### ABOUT THIS TASK
Look over the listing below and work out how many lines have the word "missing". Write only that number.
__________
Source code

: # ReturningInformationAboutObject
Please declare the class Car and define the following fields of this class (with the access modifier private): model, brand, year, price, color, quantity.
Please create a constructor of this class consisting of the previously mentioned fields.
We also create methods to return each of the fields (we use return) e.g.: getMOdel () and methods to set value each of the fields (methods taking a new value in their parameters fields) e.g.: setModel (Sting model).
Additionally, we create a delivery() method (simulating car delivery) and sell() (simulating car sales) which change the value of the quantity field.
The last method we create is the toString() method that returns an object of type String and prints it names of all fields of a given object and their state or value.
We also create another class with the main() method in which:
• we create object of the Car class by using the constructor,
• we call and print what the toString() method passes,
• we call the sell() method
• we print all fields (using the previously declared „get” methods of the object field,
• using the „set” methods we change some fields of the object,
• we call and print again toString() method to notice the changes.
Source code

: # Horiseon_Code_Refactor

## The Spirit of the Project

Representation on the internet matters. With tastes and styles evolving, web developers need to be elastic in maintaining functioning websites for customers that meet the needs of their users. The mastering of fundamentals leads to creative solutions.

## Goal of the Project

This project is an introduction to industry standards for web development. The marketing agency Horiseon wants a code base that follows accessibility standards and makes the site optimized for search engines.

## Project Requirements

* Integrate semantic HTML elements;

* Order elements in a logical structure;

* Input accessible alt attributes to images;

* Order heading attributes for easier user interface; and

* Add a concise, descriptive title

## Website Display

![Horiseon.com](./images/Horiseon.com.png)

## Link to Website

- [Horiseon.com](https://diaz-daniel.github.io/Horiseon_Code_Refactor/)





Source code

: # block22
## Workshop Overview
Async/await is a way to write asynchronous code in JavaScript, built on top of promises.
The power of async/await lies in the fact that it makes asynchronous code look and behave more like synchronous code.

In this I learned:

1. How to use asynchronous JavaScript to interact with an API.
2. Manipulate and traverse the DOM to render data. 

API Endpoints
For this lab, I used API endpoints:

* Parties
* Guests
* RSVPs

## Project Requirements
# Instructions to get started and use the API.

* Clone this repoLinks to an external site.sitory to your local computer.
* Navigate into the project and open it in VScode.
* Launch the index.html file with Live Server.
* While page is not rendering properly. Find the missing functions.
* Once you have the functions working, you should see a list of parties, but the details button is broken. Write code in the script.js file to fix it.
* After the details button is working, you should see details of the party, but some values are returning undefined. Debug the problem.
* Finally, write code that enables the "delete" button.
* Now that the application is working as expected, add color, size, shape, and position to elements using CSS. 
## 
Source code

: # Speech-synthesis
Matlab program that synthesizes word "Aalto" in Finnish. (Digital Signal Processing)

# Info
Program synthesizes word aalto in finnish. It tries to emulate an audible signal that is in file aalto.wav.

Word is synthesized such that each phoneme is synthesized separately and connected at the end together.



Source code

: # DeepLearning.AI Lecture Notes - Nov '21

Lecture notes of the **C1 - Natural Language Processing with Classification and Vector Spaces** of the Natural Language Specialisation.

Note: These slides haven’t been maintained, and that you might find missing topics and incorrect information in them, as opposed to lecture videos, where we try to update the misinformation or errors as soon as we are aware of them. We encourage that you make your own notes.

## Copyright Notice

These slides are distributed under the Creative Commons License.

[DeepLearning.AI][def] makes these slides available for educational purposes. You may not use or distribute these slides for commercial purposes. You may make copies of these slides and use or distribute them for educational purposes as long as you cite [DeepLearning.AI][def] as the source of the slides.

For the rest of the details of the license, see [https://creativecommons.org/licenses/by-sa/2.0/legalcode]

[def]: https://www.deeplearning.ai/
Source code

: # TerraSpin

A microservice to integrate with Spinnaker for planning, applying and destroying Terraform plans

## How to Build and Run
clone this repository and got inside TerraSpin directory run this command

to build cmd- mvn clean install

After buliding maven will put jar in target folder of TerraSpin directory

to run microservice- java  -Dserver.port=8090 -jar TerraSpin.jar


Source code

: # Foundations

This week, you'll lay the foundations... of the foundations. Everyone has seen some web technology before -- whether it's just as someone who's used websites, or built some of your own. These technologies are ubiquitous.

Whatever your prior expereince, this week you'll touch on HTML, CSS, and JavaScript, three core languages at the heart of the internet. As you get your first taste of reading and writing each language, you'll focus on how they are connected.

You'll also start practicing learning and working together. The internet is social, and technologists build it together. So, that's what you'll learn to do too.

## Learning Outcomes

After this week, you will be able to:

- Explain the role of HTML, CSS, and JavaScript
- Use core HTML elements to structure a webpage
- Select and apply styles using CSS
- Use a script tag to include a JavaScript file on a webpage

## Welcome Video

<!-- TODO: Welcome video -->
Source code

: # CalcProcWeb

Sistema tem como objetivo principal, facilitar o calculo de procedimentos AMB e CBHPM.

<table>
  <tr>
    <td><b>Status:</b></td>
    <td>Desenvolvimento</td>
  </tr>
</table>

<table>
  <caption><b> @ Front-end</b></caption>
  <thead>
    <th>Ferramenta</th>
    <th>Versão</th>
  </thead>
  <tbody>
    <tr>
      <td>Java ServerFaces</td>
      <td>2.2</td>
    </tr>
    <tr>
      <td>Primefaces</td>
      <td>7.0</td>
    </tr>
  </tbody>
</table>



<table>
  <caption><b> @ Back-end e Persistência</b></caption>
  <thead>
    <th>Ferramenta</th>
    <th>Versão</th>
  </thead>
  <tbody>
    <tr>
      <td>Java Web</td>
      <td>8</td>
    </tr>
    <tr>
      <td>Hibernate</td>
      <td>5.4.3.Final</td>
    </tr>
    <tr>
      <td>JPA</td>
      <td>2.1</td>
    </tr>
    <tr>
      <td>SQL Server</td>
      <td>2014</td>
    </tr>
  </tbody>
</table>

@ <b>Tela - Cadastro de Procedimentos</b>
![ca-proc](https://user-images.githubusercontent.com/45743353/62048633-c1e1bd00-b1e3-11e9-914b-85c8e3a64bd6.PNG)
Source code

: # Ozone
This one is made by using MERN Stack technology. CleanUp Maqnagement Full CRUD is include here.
__________
### YOUR RESPONSE
2